Exercise details:
All of the data must be written out verbatim, with pictures excluded.

(Dataset excerpts Opens)

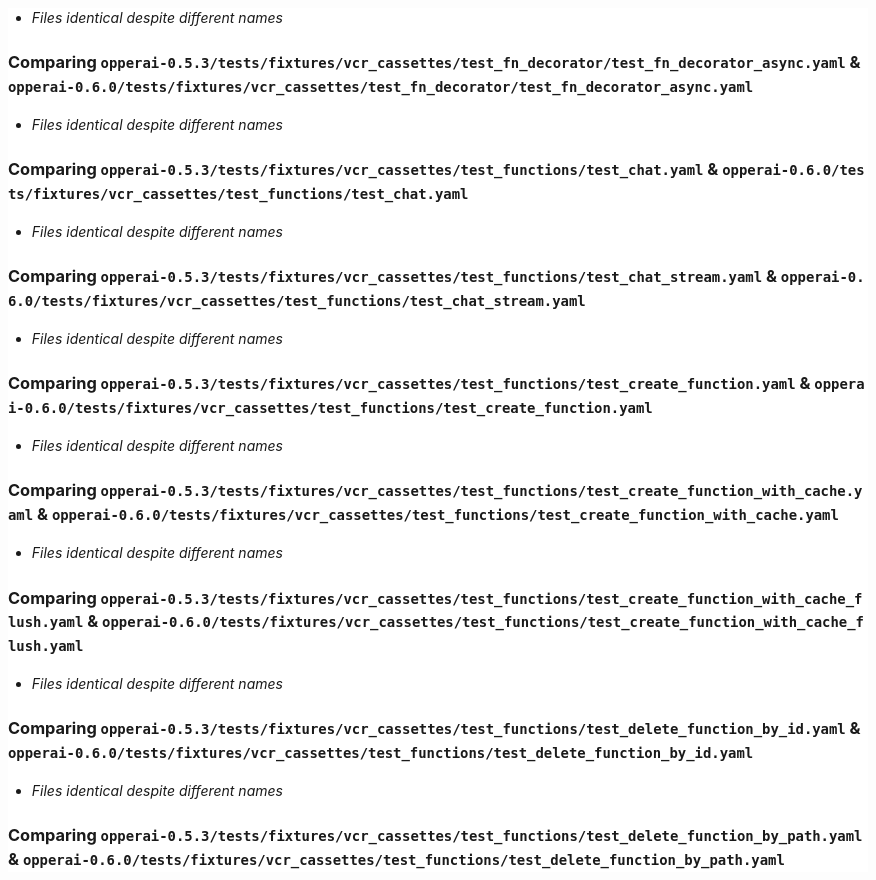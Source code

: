  * *Files identical despite different names*

### Comparing `opperai-0.5.3/tests/fixtures/vcr_cassettes/test_fn_decorator/test_fn_decorator_async.yaml` & `opperai-0.6.0/tests/fixtures/vcr_cassettes/test_fn_decorator/test_fn_decorator_async.yaml`

 * *Files identical despite different names*

### Comparing `opperai-0.5.3/tests/fixtures/vcr_cassettes/test_functions/test_chat.yaml` & `opperai-0.6.0/tests/fixtures/vcr_cassettes/test_functions/test_chat.yaml`

 * *Files identical despite different names*

### Comparing `opperai-0.5.3/tests/fixtures/vcr_cassettes/test_functions/test_chat_stream.yaml` & `opperai-0.6.0/tests/fixtures/vcr_cassettes/test_functions/test_chat_stream.yaml`

 * *Files identical despite different names*

### Comparing `opperai-0.5.3/tests/fixtures/vcr_cassettes/test_functions/test_create_function.yaml` & `opperai-0.6.0/tests/fixtures/vcr_cassettes/test_functions/test_create_function.yaml`

 * *Files identical despite different names*

### Comparing `opperai-0.5.3/tests/fixtures/vcr_cassettes/test_functions/test_create_function_with_cache.yaml` & `opperai-0.6.0/tests/fixtures/vcr_cassettes/test_functions/test_create_function_with_cache.yaml`

 * *Files identical despite different names*

### Comparing `opperai-0.5.3/tests/fixtures/vcr_cassettes/test_functions/test_create_function_with_cache_flush.yaml` & `opperai-0.6.0/tests/fixtures/vcr_cassettes/test_functions/test_create_function_with_cache_flush.yaml`

 * *Files identical despite different names*

### Comparing `opperai-0.5.3/tests/fixtures/vcr_cassettes/test_functions/test_delete_function_by_id.yaml` & `opperai-0.6.0/tests/fixtures/vcr_cassettes/test_functions/test_delete_function_by_id.yaml`

 * *Files identical despite different names*

### Comparing `opperai-0.5.3/tests/fixtures/vcr_cassettes/test_functions/test_delete_function_by_path.yaml` & `opperai-0.6.0/tests/fixtures/vcr_cassettes/test_functions/test_delete_function_by_path.yaml`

(Dataset excerpts Closes)

Solution for this task:
Source code

:  * *Files identical despite different names*

### Comparing `opperai-0.5.3/tests/fixtures/vcr_cassettes/test_fn_decorator/test_fn_decorator_async.yaml` & `opperai-0.6.0/tests/fixtures/vcr_cassettes/test_fn_decorator/test_fn_decorator_async.yaml`

 * *Files identical despite different names*

### Comparing `opperai-0.5.3/tests/fixtures/vcr_cassettes/test_functions/test_chat.yaml` & `opperai-0.6.0/tests/fixtures/vcr_cassettes/test_functions/test_chat.yaml`

 * *Files identical despite different names*

### Comparing `opperai-0.5.3/tests/fixtures/vcr_cassettes/test_functions/test_chat_stream.yaml` & `opperai-0.6.0/tests/fixtures/vcr_cassettes/test_functions/test_chat_stream.yaml`

 * *Files identical despite different names*

### Comparing `opperai-0.5.3/tests/fixtures/vcr_cassettes/test_functions/test_create_function.yaml` & `opperai-0.6.0/tests/fixtures/vcr_cassettes/test_functions/test_create_function.yaml`

 * *Files identical despite different names*

### Comparing `opperai-0.5.3/tests/fixtures/vcr_cassettes/test_functions/test_create_function_with_cache.yaml` & `opperai-0.6.0/tests/fixtures/vcr_cassettes/test_functions/test_create_function_with_cache.yaml`

 * *Files identical despite different names*

### Comparing `opperai-0.5.3/tests/fixtures/vcr_cassettes/test_functions/test_create_function_with_cache_flush.yaml` & `opperai-0.6.0/tests/fixtures/vcr_cassettes/test_functions/test_create_function_with_cache_flush.yaml`

 * *Files identical despite different names*

### Comparing `opperai-0.5.3/tests/fixtures/vcr_cassettes/test_functions/test_delete_function_by_id.yaml` & `opperai-0.6.0/tests/fixtures/vcr_cassettes/test_functions/test_delete_function_by_id.yaml`

 * *Files identical despite different names*

### Comparing `opperai-0.5.3/tests/fixtures/vcr_cassettes/test_functions/test_delete_function_by_path.yaml` & `opperai-0.6.0/tests/fixtures/vcr_cassettes/test_functions/test_delete_function_by_path.yaml`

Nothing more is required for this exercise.